The purpose of this post is to discourage the use of RADL or LOGREBUILDING when corruption is encountered without understanding the impact. Unfortunate situations have been encountered where Database Administrators (or “experts” assisting them) have chosen to use them without grasping the effects of that decision.

Sometimes the BACKUP strategy and Backup validation process are insufficient to support your application when corruption is encountered. Such situations continue to arise from time to time. Either because the backed up images are corrupt themselves, or the restore of the backup would imply too great of a loss of data. In such situations, those with responsibility for the data are looking for any/all solutions to correct their
corrupt database situation. Unfortunately, those individuals don’t always understand the consistency needs of the application and can wrongly turn to solutions that work to simply eliminate the physical corruption of the database (like the two tools mentioned here), regardless of the consequences to the application consistency needs.

RADL and LOGREBUILDING are two tools you might encounter when trying to eliminate physical corruption in SQL Server databases. They are sometimes the only tools that will work. When used appropriately under the guidance of professionals, they have potential to eliminate some types of corruption. But they should not be used lightly and should not be used without engaging trained professionals to confirm their appropriate use for any specific corruption handling process. You might think of them as something akin to a chain saw when considering a home carpentry renovation task. In some rare situations they are the ideal tool.
Sometimes they are the only tool that can help. But for most situations, and if at all possible otherwise, try to avoid using them on databases where application consistency is something that is cared about.

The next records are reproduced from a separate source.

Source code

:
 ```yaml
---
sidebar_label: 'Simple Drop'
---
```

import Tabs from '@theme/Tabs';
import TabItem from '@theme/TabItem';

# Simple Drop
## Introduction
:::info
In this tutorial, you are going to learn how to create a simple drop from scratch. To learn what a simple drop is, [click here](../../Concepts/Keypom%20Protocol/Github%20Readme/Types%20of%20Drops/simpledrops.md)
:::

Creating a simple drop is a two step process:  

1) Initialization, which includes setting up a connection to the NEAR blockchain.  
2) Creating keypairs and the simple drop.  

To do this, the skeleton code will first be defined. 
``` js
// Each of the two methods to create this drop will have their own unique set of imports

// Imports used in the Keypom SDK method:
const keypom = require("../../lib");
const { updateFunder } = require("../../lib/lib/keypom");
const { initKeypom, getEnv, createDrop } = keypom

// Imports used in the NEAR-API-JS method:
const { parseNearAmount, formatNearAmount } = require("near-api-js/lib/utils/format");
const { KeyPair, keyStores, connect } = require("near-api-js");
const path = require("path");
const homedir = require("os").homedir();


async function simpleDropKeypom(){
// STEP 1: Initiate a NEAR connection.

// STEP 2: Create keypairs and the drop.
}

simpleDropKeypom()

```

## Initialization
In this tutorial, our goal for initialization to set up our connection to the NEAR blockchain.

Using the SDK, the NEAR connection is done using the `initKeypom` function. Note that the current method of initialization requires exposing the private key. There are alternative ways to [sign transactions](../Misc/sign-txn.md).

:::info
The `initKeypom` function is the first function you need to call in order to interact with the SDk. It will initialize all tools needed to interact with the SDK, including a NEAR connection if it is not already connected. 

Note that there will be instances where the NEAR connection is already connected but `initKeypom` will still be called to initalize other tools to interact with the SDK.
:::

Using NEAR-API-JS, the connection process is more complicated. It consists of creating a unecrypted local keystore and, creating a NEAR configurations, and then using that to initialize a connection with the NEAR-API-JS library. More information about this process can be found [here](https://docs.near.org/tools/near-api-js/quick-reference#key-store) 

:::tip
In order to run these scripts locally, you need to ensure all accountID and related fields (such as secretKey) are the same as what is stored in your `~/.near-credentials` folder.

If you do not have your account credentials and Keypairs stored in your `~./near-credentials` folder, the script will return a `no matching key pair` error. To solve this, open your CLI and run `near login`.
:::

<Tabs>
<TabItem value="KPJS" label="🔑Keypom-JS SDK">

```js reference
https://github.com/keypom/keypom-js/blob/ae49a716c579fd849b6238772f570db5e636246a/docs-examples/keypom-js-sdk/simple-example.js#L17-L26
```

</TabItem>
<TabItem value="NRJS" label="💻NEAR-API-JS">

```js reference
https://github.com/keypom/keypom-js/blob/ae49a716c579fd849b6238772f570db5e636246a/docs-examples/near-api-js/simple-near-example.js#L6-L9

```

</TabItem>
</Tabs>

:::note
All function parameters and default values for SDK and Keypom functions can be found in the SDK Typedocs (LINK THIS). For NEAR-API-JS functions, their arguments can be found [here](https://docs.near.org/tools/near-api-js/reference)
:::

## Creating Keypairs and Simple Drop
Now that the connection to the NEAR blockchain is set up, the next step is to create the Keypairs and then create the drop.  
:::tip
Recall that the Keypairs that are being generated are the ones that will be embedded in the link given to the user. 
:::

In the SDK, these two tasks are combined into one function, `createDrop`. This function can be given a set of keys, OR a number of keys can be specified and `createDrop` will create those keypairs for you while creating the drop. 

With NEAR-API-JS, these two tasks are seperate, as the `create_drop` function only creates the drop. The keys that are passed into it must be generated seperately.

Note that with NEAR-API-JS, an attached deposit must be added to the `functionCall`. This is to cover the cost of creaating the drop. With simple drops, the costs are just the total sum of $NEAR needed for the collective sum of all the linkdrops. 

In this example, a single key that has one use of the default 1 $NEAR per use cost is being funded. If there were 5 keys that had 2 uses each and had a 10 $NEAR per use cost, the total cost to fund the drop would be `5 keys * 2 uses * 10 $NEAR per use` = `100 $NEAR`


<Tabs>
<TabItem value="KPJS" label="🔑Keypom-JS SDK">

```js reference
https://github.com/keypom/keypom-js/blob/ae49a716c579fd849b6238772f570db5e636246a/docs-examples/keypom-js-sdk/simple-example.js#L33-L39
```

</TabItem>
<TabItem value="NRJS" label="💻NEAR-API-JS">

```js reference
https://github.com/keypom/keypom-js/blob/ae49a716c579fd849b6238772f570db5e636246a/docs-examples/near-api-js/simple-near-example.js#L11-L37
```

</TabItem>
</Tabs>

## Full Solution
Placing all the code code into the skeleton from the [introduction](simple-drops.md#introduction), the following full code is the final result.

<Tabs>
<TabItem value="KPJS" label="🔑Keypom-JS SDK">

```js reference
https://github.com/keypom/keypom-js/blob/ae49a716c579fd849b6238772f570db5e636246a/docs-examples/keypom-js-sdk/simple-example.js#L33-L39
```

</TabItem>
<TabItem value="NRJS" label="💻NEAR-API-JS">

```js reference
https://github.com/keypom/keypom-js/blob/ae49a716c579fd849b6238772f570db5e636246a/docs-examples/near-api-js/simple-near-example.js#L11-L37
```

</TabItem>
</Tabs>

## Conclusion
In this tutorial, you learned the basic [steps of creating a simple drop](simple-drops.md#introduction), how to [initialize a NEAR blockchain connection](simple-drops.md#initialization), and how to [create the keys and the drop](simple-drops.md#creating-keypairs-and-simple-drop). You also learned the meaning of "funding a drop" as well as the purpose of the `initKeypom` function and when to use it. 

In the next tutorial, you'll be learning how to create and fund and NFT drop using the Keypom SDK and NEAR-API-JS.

So what is meant by the two terms? RADL refers to the phrase “Repair Allow Data Loss” for a parameter that is available through the SQL Server database consistency checking utility (DBCC) to remove physical corruption identified in a database. LOGREBUILDING refers to varying methods for rebuilding the transaction log in a database for the purpose of eliminating signs of corruption there. Transaction log corruption typically prevents recovery from completing successfully and the database from being available. Both RADL and LOGBUILDING work to restore the physical consistency by eliminating portions of the database. The details
of both are intentionally not discussed here to add an additional layer of indirection for their use.

If you actually have physical corruption in a database that you are trying to eliminate, then contact a support expert that is knowledgeable on their use and they can confirm with you the following: Your situation is appropriate for the use of either of them. Most commonly this demands that you have no viable backup that can be used for restore, for any number of reasons.

You understand that there is no guarantee that their use will lead to a successful result (for corruption is a gnarly beast with limitless and untestable variances to be able to reliably predict outcomes)
That you have contingency plans in place (i.e. that you have appropriately backed up everything before attempting their use)
That you acknowledge that there can, and usually WILL, be loss of data
That you understand the relationship between Relational DataBase Management System (RDBMS) consistency (both physical and logical) and Application consistency and how elimination of RDBMS inconsistency {a.k.a. physical corruption} may introduce Application inconsistency and that only Application or Data owners external to the RDBMS will be able to help you assess, identify, and resolve those logical inconsistencies. {More information on this can be found HERE }

DBCC CheckDB is a great utility. It is the best tool available to assess the physical and logical consistency of a SQL Server database, from the perspective of the SQL Server RDBMS.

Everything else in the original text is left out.